Recorded data:
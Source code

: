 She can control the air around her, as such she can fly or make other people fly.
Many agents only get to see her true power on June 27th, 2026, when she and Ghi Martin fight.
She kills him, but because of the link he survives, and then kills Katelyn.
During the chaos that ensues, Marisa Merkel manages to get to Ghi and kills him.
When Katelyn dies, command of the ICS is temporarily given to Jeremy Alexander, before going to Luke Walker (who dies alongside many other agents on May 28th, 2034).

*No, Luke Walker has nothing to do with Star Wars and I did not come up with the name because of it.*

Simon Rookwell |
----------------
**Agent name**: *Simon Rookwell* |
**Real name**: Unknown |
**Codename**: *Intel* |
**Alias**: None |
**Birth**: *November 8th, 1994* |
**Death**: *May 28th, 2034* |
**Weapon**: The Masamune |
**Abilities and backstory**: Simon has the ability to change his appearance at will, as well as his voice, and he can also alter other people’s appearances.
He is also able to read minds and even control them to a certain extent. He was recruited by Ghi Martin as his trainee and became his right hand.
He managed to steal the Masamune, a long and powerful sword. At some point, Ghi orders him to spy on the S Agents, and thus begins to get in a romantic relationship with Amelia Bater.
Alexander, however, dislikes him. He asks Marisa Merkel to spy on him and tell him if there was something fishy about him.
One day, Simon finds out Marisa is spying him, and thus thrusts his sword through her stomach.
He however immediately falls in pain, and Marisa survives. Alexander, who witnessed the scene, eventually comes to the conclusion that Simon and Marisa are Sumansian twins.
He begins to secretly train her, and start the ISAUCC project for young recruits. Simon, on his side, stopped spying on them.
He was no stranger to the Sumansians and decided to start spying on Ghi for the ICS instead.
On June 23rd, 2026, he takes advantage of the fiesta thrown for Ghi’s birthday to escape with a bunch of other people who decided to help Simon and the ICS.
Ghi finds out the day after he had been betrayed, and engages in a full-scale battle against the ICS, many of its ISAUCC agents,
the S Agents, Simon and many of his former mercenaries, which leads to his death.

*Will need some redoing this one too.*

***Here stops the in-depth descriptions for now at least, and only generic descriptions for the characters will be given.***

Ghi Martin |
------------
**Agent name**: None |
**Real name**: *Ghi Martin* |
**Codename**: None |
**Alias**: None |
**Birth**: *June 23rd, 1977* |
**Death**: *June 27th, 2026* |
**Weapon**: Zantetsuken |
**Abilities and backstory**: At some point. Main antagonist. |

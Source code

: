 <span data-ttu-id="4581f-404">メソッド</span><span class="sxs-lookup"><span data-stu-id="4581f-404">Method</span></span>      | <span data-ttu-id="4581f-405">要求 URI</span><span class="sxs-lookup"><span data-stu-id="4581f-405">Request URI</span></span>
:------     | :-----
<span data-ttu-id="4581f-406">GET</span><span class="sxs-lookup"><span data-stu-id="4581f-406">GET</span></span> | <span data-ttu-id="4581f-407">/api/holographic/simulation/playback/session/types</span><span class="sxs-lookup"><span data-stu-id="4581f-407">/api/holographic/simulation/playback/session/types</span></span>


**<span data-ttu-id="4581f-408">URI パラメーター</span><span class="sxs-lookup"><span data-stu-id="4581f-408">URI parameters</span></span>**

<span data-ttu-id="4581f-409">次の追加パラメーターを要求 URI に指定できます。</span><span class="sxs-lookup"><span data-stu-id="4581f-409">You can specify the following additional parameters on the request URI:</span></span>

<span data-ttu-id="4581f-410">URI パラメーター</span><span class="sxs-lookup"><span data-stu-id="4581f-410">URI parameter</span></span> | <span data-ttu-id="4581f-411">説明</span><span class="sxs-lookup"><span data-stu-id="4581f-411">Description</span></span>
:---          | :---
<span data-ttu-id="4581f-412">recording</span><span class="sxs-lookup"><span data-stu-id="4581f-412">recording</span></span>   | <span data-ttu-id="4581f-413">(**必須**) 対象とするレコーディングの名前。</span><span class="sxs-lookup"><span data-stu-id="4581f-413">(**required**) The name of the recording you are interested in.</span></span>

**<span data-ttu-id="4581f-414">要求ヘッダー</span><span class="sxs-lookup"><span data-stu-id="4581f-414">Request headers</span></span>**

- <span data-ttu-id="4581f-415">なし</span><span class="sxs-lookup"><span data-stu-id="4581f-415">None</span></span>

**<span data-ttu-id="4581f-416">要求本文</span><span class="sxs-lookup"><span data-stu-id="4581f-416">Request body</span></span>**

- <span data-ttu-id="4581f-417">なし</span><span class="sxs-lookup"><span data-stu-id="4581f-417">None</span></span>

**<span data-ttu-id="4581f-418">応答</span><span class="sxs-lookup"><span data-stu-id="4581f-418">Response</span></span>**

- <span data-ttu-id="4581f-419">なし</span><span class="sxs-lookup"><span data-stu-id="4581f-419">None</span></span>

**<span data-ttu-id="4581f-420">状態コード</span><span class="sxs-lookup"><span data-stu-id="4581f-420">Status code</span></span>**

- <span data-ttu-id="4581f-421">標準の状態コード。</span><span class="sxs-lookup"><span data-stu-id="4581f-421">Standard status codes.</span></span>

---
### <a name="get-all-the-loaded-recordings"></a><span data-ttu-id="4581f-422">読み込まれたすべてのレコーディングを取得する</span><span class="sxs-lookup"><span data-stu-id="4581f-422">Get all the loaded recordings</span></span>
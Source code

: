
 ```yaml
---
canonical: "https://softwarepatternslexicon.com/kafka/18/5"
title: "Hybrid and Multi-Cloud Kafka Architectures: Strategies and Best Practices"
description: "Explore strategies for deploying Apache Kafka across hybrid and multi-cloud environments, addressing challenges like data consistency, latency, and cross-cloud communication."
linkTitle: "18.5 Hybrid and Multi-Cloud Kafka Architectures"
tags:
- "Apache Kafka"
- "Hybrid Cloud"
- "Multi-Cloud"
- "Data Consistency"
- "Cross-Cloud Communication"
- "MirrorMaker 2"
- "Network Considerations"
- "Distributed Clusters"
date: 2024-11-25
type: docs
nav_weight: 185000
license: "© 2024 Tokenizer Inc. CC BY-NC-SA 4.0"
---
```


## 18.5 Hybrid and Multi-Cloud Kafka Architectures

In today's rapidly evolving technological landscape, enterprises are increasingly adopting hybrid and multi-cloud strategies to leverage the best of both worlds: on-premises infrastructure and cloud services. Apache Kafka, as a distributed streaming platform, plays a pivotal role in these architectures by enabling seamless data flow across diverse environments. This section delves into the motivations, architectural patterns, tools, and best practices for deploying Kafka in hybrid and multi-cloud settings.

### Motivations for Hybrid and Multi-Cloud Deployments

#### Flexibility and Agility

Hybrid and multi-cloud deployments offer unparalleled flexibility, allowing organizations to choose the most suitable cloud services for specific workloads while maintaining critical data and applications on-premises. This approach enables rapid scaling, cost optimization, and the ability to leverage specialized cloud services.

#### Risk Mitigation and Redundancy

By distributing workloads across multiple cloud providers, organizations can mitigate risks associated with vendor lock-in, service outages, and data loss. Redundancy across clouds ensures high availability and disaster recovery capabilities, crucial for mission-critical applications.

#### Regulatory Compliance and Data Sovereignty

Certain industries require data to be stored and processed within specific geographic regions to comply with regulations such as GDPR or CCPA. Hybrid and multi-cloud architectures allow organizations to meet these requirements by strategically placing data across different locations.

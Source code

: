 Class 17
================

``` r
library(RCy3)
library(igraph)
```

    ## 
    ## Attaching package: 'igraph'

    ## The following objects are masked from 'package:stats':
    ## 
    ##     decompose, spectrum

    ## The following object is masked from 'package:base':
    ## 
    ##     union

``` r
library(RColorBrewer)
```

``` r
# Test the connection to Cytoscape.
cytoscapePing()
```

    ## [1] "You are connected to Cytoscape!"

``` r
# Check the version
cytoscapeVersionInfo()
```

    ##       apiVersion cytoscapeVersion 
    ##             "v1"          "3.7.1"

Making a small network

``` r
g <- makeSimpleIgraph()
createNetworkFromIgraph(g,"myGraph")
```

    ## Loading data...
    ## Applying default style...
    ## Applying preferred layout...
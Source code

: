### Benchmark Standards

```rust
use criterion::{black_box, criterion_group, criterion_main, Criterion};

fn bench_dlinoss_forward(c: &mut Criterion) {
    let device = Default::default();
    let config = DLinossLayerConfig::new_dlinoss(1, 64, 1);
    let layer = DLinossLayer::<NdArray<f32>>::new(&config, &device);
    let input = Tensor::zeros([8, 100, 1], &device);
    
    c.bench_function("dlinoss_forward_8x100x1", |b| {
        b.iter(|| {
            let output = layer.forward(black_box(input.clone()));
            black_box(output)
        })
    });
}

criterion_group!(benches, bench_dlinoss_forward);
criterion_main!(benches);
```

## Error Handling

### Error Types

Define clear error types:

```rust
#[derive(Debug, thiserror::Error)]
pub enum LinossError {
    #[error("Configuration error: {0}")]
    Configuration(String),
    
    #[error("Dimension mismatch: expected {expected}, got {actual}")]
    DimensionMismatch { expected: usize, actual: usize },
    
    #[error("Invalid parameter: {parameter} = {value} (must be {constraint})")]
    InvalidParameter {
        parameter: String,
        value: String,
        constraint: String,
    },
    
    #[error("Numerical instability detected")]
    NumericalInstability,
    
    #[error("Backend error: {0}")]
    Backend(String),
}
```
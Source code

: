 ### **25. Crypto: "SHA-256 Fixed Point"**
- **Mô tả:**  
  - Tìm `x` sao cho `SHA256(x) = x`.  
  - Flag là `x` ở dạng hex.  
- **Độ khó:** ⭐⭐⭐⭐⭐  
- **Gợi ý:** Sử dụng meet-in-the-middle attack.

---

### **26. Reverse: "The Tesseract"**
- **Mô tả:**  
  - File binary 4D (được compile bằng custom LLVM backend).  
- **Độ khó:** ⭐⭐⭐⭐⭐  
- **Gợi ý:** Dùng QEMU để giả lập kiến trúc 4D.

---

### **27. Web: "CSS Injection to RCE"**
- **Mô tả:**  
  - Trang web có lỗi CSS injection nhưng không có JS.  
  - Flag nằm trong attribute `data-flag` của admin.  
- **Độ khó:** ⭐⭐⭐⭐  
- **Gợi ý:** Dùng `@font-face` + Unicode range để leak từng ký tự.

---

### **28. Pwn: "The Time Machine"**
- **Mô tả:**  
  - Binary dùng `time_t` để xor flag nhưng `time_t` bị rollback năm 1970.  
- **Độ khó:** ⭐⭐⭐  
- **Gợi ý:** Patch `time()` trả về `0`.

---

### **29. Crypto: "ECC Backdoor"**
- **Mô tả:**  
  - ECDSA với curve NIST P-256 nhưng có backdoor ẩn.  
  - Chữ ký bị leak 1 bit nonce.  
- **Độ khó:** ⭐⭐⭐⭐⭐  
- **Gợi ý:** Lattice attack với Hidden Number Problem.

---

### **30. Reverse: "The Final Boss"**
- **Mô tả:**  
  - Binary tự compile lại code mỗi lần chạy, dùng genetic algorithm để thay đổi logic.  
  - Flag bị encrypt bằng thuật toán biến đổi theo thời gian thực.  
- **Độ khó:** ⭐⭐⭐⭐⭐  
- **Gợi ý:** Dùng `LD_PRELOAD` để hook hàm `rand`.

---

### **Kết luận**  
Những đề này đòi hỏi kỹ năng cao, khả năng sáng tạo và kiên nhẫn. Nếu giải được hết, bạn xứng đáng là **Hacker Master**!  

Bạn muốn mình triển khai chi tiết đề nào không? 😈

About this exercise: Your task is to collect every line above that contains the word "premises".

Reply to the exercise:
In today's rapidly evolving technological landscape, enterprises are increasingly adopting hybrid and multi-cloud strategies to leverage the best of both worlds: on-premises infrastructure and cloud services. Apache Kafka, as a distributed streaming platform, plays a pivotal role in these architectures by enabling seamless data flow across diverse environments. This section delves into the motivations, architectural patterns, tools, and best practices for deploying Kafka in hybrid and multi-cloud settings.
Hybrid and multi-cloud deployments offer unparalleled flexibility, allowing organizations to choose the most suitable cloud services for specific workloads while maintaining critical data and applications on-premises. This approach enables rapid scaling, cost optimization, and the ability to leverage specialized cloud services.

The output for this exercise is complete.